The only image of a primitive dark type asteroid (Mathilde, 50 km, NEAR mission, NASA/APL). A study of the asteroid's albedo (brightness or reflective power) shows that it reflects three percent of the Sun's light, making it twice as dark as a chunk of charcoal. Such a dark surface is believed to consist of carbon-rich material that has not been altered by planet-building processes, which melt and mix up the solar system's original building block materials.
Asteroids with low albedo are believed to be composed of the most primitive materials. They are found in the C, D, P and other dark taxonomic classes. So far, no space mission has visited a dark asteroid, while two space missions were devoted to the visit of the asteroids belonging to the more evolved S taxonomic class: the rendezvous NEAR mission (NASA) to the asteroid Eros and the sample return Hayabusa mission (JAXA) to the asteroid Itokawa. While the two objects belong to the same class, they showed totally different surface properties (see Figures below). This should not be a surprise as if gravity is the discriminant, then the 500 m-size Itokawa should be as different from the 23 km-size Eros, geologically, as Eros is from the Moon! Therefore, asteroids are extremely diverse, even within one taxonomic class, and should be even more different from one class to another.
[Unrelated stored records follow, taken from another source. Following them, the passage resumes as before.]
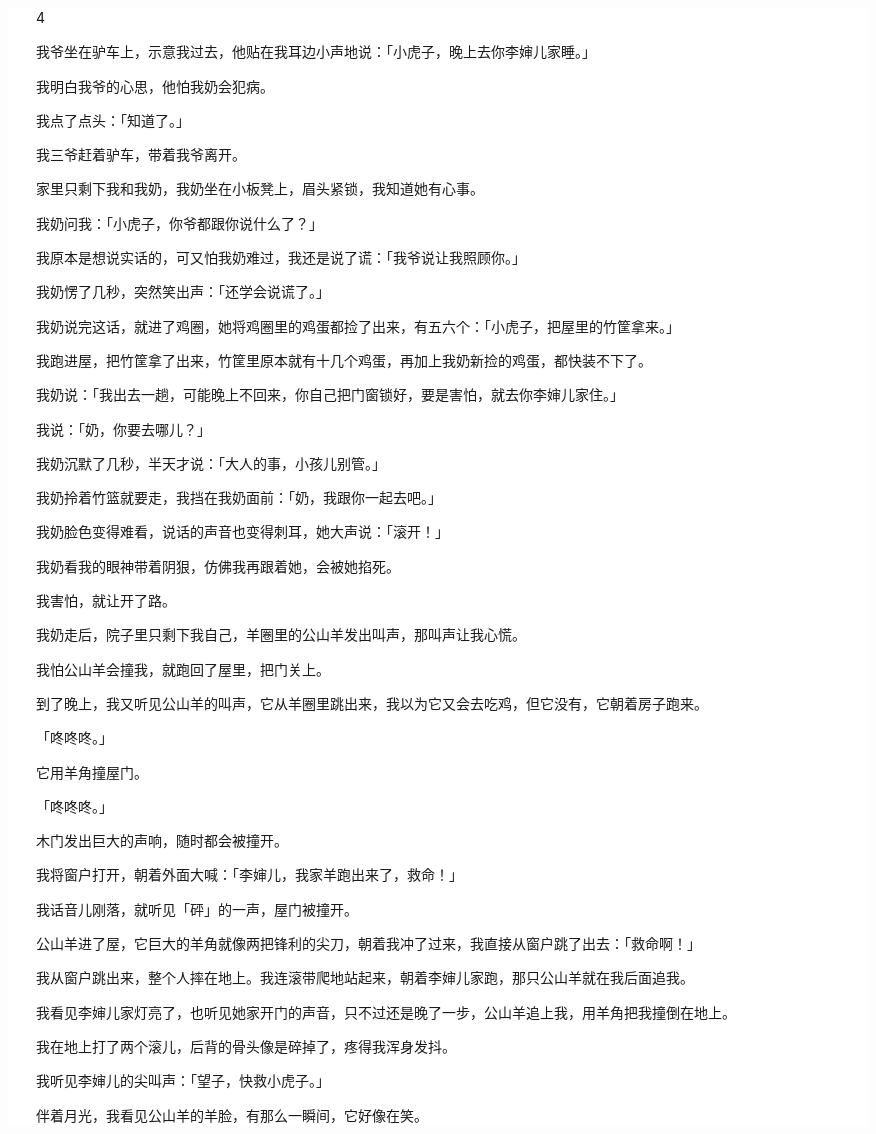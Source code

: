 &emsp;&emsp;4  
  
&emsp;&emsp;我爷坐在驴车上，示意我过去，他贴在我耳边小声地说：「小虎子，晚上去你李婶儿家睡。」  
  
&emsp;&emsp;我明白我爷的心思，他怕我奶会犯病。  
  
&emsp;&emsp;我点了点头：「知道了。」  
  
&emsp;&emsp;我三爷赶着驴车，带着我爷离开。  
  
&emsp;&emsp;家里只剩下我和我奶，我奶坐在小板凳上，眉头紧锁，我知道她有心事。  
  
&emsp;&emsp;我奶问我：「小虎子，你爷都跟你说什么了？」  
  
&emsp;&emsp;我原本是想说实话的，可又怕我奶难过，我还是说了谎：「我爷说让我照顾你。」  
  
&emsp;&emsp;我奶愣了几秒，突然笑出声：「还学会说谎了。」  
  
&emsp;&emsp;我奶说完这话，就进了鸡圈，她将鸡圈里的鸡蛋都捡了出来，有五六个：「小虎子，把屋里的竹筐拿来。」  
  
&emsp;&emsp;我跑进屋，把竹筐拿了出来，竹筐里原本就有十几个鸡蛋，再加上我奶新捡的鸡蛋，都快装不下了。  
  
&emsp;&emsp;我奶说：「我出去一趟，可能晚上不回来，你自己把门窗锁好，要是害怕，就去你李婶儿家住。」  
  
&emsp;&emsp;我说：「奶，你要去哪儿？」  
  
&emsp;&emsp;我奶沉默了几秒，半天才说：「大人的事，小孩儿别管。」  
  
&emsp;&emsp;我奶拎着竹篮就要走，我挡在我奶面前：「奶，我跟你一起去吧。」  
  
&emsp;&emsp;我奶脸色变得难看，说话的声音也变得刺耳，她大声说：「滚开！」  
  
&emsp;&emsp;我奶看我的眼神带着阴狠，仿佛我再跟着她，会被她掐死。  
  
&emsp;&emsp;我害怕，就让开了路。  
  
&emsp;&emsp;我奶走后，院子里只剩下我自己，羊圈里的公山羊发出叫声，那叫声让我心慌。  
  
&emsp;&emsp;我怕公山羊会撞我，就跑回了屋里，把门关上。  
  
&emsp;&emsp;到了晚上，我又听见公山羊的叫声，它从羊圈里跳出来，我以为它又会去吃鸡，但它没有，它朝着房子跑来。  
  
&emsp;&emsp;「咚咚咚。」  
  
&emsp;&emsp;它用羊角撞屋门。  
  
&emsp;&emsp;「咚咚咚。」  
  
&emsp;&emsp;木门发出巨大的声响，随时都会被撞开。  
  
&emsp;&emsp;我将窗户打开，朝着外面大喊：「李婶儿，我家羊跑出来了，救命！」  
  
&emsp;&emsp;我话音儿刚落，就听见「砰」的一声，屋门被撞开。  
  
&emsp;&emsp;公山羊进了屋，它巨大的羊角就像两把锋利的尖刀，朝着我冲了过来，我直接从窗户跳了出去：「救命啊！」  
  
&emsp;&emsp;我从窗户跳出来，整个人摔在地上。我连滚带爬地站起来，朝着李婶儿家跑，那只公山羊就在我后面追我。  
  
&emsp;&emsp;我看见李婶儿家灯亮了，也听见她家开门的声音，只不过还是晚了一步，公山羊追上我，用羊角把我撞倒在地上。  
  
&emsp;&emsp;我在地上打了两个滚儿，后背的骨头像是碎掉了，疼得我浑身发抖。  
  
&emsp;&emsp;我听见李婶儿的尖叫声：「望子，快救小虎子。」  
  
&emsp;&emsp;伴着月光，我看见公山羊的羊脸，有那么一瞬间，它好像在笑。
Primitive asteroids are expected to contain organic materials. The possibility offered by MarcoPolo-R to identify and analyze the structure of the organics matter in laboratory in a great level of details is crucial to determine whether these objects delivered the prebiotic material that led to the formation of Life on Earth.
Surface of Itokawa: gravels and pebbles, no fine grains (JAXA)
Surface of Eros: fine dusty regolith, large boulders (NASA)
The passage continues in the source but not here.